> TASK PROMPT
While reading through the material below, copy each line that holds the word "compareAndSetNext".

——————————

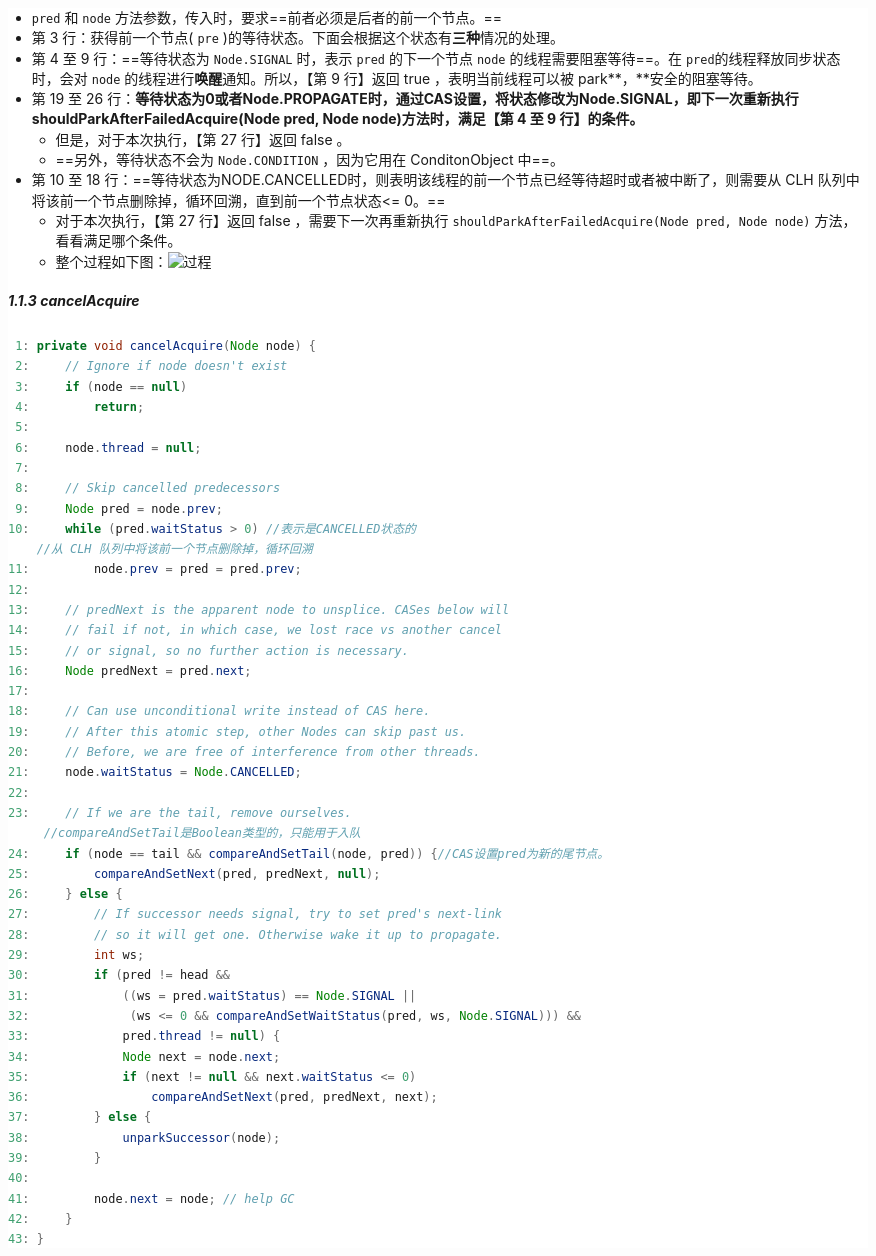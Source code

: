 - `pred` 和 `node` 方法参数，传入时，要求==前者必须是后者的前一个节点。==
- 第 3 行：获得前一个节点( `pre` )的等待状态。下面会根据这个状态有**三种**情况的处理。
- 第 4 至 9 行：==等待状态为 `Node.SIGNAL` 时，表示 `pred` 的下一个节点 `node` 的线程需要阻塞等待==。在 `pred`的线程释放同步状态时，会对 `node` 的线程进行**唤醒**通知。所以，【第 9 行】返回 true ，表明当前线程可以被 park**，**安全的阻塞等待。
- 第 19 至 26 行：**等待状态为0或者Node.PROPAGATE时，通过CAS设置，将状态修改为Node.SIGNAL，即下一次重新执行shouldParkAfterFailedAcquire(Node pred, Node node)方法时，满足【第 4 至 9 行】的条件。**
  - 但是，对于本次执行，【第 27 行】返回 false 。
  - ==另外，等待状态不会为 `Node.CONDITION` ，因为它用在 ConditonObject 中==。
- 第 10 至 18 行：==等待状态为NODE.CANCELLED时，则表明该线程的前一个节点已经等待超时或者被中断了，则需要从 CLH 队列中将该前一个节点删除掉，循环回溯，直到前一个节点状态<= 0。==
  - 对于本次执行，【第 27 行】返回 false ，需要下一次再重新执行 `shouldParkAfterFailedAcquire(Node pred, Node node)` 方法，看看满足哪个条件。
  - 整个过程如下图：![过程](https://raw.githubusercontent.com/JDawnF/learning_note/master/images/shouldParkAfterFailedAcquire-02.png)

##### 1.1.3 cancelAcquire

```java
 1: private void cancelAcquire(Node node) {
 2:     // Ignore if node doesn't exist
 3:     if (node == null)
 4:         return;
 5: 
 6:     node.thread = null;
 7: 
 8:     // Skip cancelled predecessors
 9:     Node pred = node.prev;
10:     while (pred.waitStatus > 0)	//表示是CANCELLED状态的
    //从 CLH 队列中将该前一个节点删除掉，循环回溯
11:         node.prev = pred = pred.prev;	
12: 
13:     // predNext is the apparent node to unsplice. CASes below will
14:     // fail if not, in which case, we lost race vs another cancel
15:     // or signal, so no further action is necessary.
16:     Node predNext = pred.next;
17: 
18:     // Can use unconditional write instead of CAS here.
19:     // After this atomic step, other Nodes can skip past us.
20:     // Before, we are free of interference from other threads.
21:     node.waitStatus = Node.CANCELLED;
22: 
23:     // If we are the tail, remove ourselves.
     //compareAndSetTail是Boolean类型的，只能用于入队
24:     if (node == tail && compareAndSetTail(node, pred)) {//CAS设置pred为新的尾节点。
25:         compareAndSetNext(pred, predNext, null);
26:     } else {
27:         // If successor needs signal, try to set pred's next-link
28:         // so it will get one. Otherwise wake it up to propagate.
29:         int ws;
30:         if (pred != head &&
31:             ((ws = pred.waitStatus) == Node.SIGNAL ||
32:              (ws <= 0 && compareAndSetWaitStatus(pred, ws, Node.SIGNAL))) &&
33:             pred.thread != null) {
34:             Node next = node.next;
35:             if (next != null && next.waitStatus <= 0)
36:                 compareAndSetNext(pred, predNext, next);
37:         } else {
38:             unparkSuccessor(node);
39:         }
40: 
41:         node.next = node; // help GC
42:     }
43: }

```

——————————

> SOLUTION TO THIS EXERCISE
25:         compareAndSetNext(pred, predNext, null);
36:                 compareAndSetNext(pred, predNext, next);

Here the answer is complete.